Add to your claude_desktop_config.json or MCP settings:

{
  "mcpServers": {
    "ickyMCP": {
      "command": "python",
      "args": ["/path/to/ickyMCP/run.py"],
      "env": {
        "ICKY_CHUNK_SIZE": "4000",
        "ICKY_CHUNK_OVERLAP": "500",
        "ICKY_DB_PATH": "/path/to/icky.db"
      }
    }
  }
}

Usage

Tools Available

index

Index documents from a file or directory.

index(path="/contracts/2024", patterns=["*.pdf", "*.docx"])

Semantic search across indexed documents.

search(query="indemnification clause", top_k=10, file_types=["pdf"])

similar

Find chunks similar to a given text.

similar(chunk_text="The parties agree to...", top_k=5)

refresh

Re-index only files that have changed.

refresh(path="/contracts")

list

List all indexed documents.

list(path_filter="/contracts")

delete

Remove documents from the index.

delete(path="/contracts/old")
delete(all=true)  # Clear entire index

status

Get server status and statistics.

status()

How It Works

  1. Indexing: Documents are parsed, split into 4K token chunks with 500 token overlap

  2. Embedding: Each chunk is embedded using nomic-embed-text-v1.5 (768 dimensions)

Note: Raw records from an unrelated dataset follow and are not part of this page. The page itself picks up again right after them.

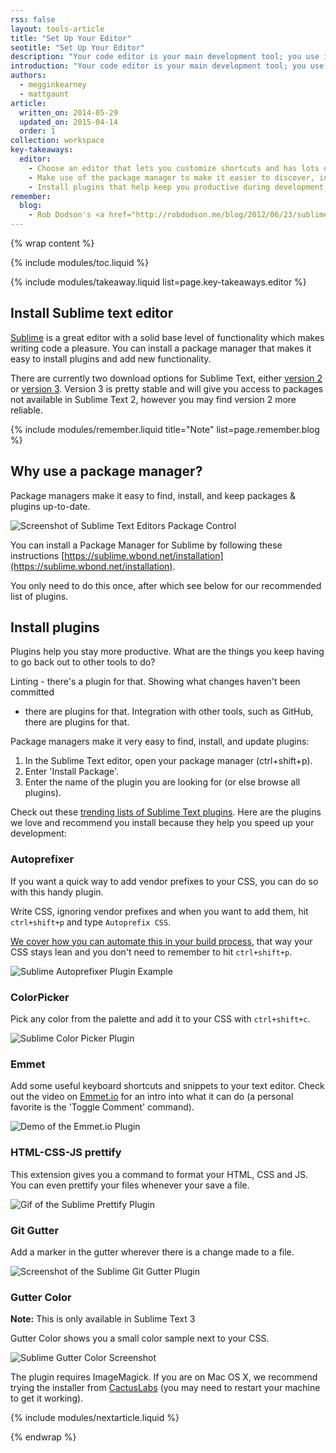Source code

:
 ```yaml
---
rss: false
layout: tools-article
title: "Set Up Your Editor"
seotitle: "Set Up Your Editor"
description: "Your code editor is your main development tool; you use it to write and save lines of code. Write better code faster by learning your editor's shortcuts and installing key plugins."
introduction: "Your code editor is your main development tool; you use it to write and save lines of code. Write better code faster by learning your editor's shortcuts and installing key plugins."
authors:
  - megginkearney
  - mattgaunt
article:
  written_on: 2014-05-29
  updated_on: 2015-04-14
  order: 1
collection: workspace
key-takeaways:
  editor:
    - Choose an editor that lets you customize shortcuts and has lots of plugins to help you write better code.
    - Make use of the package manager to make it easier to discover, install, and update plugins.
    - Install plugins that help keep you productive during development; start with the recommendations in this guide.
remember:
  blog:
    - Rob Dodson's <a href="http://robdodson.me/blog/2012/06/23/sublime-text-2-tips-and-shortcuts/">blog post</a> on how to get to know and love Sublime is a great reference for getting the most out of your editor. The concepts are relevant to any text editor, not just Sublime.
---
```

{% wrap content %}

{% include modules/toc.liquid %}

{% include modules/takeaway.liquid list=page.key-takeaways.editor %}

## Install Sublime text editor

[Sublime](http://www.sublimetext.com/) is a great editor with a solid base level
of functionality which makes writing code a pleasure. You can install a package
manager that makes it easy to install plugins and add new functionality.

There are currently two download options for Sublime Text, either [version 2](http://www.sublimetext.com/2) or [version 3](http://www.sublimetext.com/3). Version 3 is pretty stable and will give you access to packages not available in Sublime Text 2, however you may find version 2 more reliable.

{% include modules/remember.liquid title="Note" list=page.remember.blog %}

## Why use a package manager?

Package managers make it easy to find, install, and keep packages & plugins
up-to-date.

<img src="imgs/package_control.png" class="center" alt="Screenshot of Sublime Text Editors Package Control"/>

You can install a Package Manager for Sublime  by following these instructions
[https://sublime.wbond.net/installation](https://sublime.wbond.net/installation).

You only need to do this once, after which see below for our recommended list of
plugins.

## Install plugins

Plugins help you stay more productive. What are the things you keep having to go
back out to other tools to do?

Linting - there's a plugin for that. Showing what changes haven't been committed
- there are plugins for that. Integration with other tools, such as GitHub,
there are plugins for that.

Package managers make it very easy to find, install, and update plugins:

1. In the Sublime Text editor, open your package manager (ctrl+shift+p).
2. Enter 'Install Package'.
3. Enter the name of the plugin you are looking for (or else browse all
   plugins).

Check out these [trending lists of Sublime Text
plugins](https://sublime.wbond.net/browse). Here are the plugins we love and
recommend you install because they help you speed up your development:

### Autoprefixer

If you want a quick way to add vendor prefixes to your CSS, you can do so with
this handy plugin.

Write CSS, ignoring vendor prefixes and when you want to add them, hit
`ctrl+shift+p` and type `Autoprefix CSS`.

[We cover how you can automate this in your build
process]({{site.baseurl}}/fundamentals/tools/build/setupbuildprocess.html),
that way your CSS stays lean and you don't need to remember to hit
`ctrl+shift+p`.

<img src="imgs/sublime-autoprefixer.gif" alt="Sublime Autoprefixer Plugin Example" />

### ColorPicker

Pick any color from the palette and add it to your CSS with `ctrl+shift+c`.

<img src="imgs/sublime-color-picker.png" alt="Sublime Color Picker Plugin" />

### Emmet

Add some useful keyboard shortcuts and snippets to your text editor. Check out
the video on [Emmet.io](http://emmet.io/) for an intro into what it can do (a
personal favorite is the 'Toggle Comment' command).

<img src="imgs/emmet-io-example.gif" alt="Demo of the Emmet.io Plugin" />

### HTML-CSS-JS prettify

This extension gives you a command to format your HTML, CSS and JS. You can even
prettify your files whenever your save a file.

<img src="imgs/sublime-prettify.gif" alt="Gif of the Sublime Prettify Plugin" />

### Git Gutter

Add a marker in the gutter wherever there is a change made to a file.

<img src="imgs/sublime-git-gutter.png" alt="Screenshot of the Sublime Git Gutter Plugin" />

### Gutter Color

**Note:** This is only available in Sublime Text 3

Gutter Color shows you a small color sample next to your CSS.

<img src="imgs/sublime-gutter-color.png" alt="Sublime Gutter Color Screenshot" />

The plugin requires ImageMagick. If you are on Mac OS X, we recommend trying the
installer from [CactusLabs](http://cactuslab.com/imagemagick/) (you may need to
restart your machine to get it working).

{% include modules/nextarticle.liquid %}

{% endwrap %}

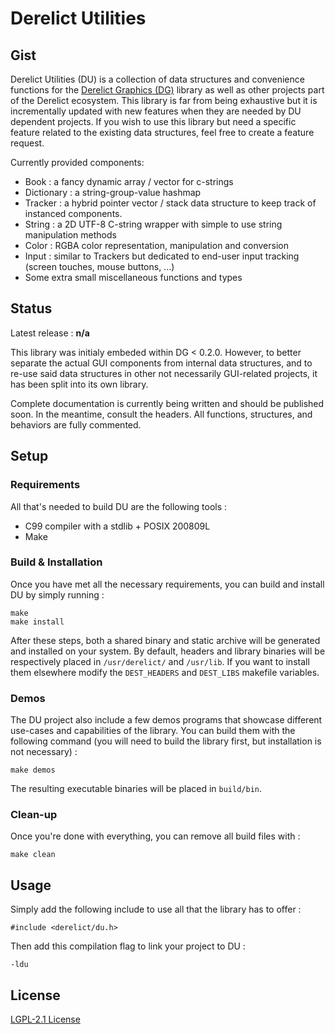 Derelict Utilities
==================

Gist
----

Derelict Utilities (DU) is a collection of data structures and convenience functions for the [Derelict Graphics (DG)](https://codeberg.org/fraawlen/derelict-graphics) library as well as other projects part of the Derelict ecosystem. This library is far from being exhaustive but it is incrementally updated with new features when they are needed by DU dependent projects. If you wish to use this library but need a specific feature related to the existing data structures, feel free to create a feature request.

Currently provided components:

- Book : a fancy dynamic array / vector for c-strings
- Dictionary : a string-group-value hashmap
- Tracker : a hybrid pointer vector / stack data structure to keep track of instanced components.
- String : a 2D UTF-8 C-string wrapper with simple to use string manipulation methods
- Color : RGBA color representation, manipulation and conversion
- Input : similar to Trackers but dedicated to end-user input tracking (screen touches, mouse buttons, ...)
- Some extra small miscellaneous functions and types

Status
------

Latest release : **n/a**

This library was initialy embeded within DG < 0.2.0. However, to better separate the actual GUI components from internal data structures, and to re-use said data structures in other not necessarily GUI-related projects, it has been split into its own library.

Complete documentation is currently being written and should be published soon. In the meantime, consult the headers. All functions, structures, and behaviors are fully commented.

Setup
-----

### Requirements

All that's needed to build DU are the following tools :

- C99 compiler with a stdlib + POSIX 200809L
- Make

### Build & Installation

Once you have met all the necessary requirements, you can build and install DU by simply running  :
```
make
make install
```
After these steps, both a shared binary and static archive will be generated and installed on your system. By default, headers and library binaries will be respectively placed in `/usr/derelict/`  and `/usr/lib`. If you want to install them elsewhere modify the `DEST_HEADERS` and `DEST_LIBS` makefile variables.

### Demos

The DU project also include a few demos programs that showcase different use-cases and capabilities of the library.
You can build them with the following command (you will need to build the library first, but installation is not necessary) :
```
make demos
```
The resulting executable binaries will be placed in `build/bin`.

### Clean-up

Once you're done with everything, you can remove all build files with :
```
make clean
```

Usage
-----

Simply add the following include to use all that the library has to offer :
```
#include <derelict/du.h>
```
Then add this compilation flag to link your project to DU :
```
-ldu
```

License
-------

[LGPL-2.1 License](https://www.gnu.org/licenses/old-licenses/lgpl-2.1.html)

  3. Storage: Embeddings stored in SQLite with sqlite-vec for fast vector search

  4. Search: Query is embedded, compared against all chunks using cosine similarity

  5. Results: Top-K most similar chunks returned with full text and metadata

System Requirements

  • Python 3.10+

  • 4GB RAM (2GB for model + headroom)

  • ~1GB disk space (model + database)

License

MIT

-
security - not tested
F
license - not found
-
quality - not tested

Resources

Unclaimed servers have limited discoverability.

Looking for Admin?

If you are the server author, to access and configure the admin panel.

Latest Blog Posts

MCP directory API

We provide all the information about MCP servers via our MCP API.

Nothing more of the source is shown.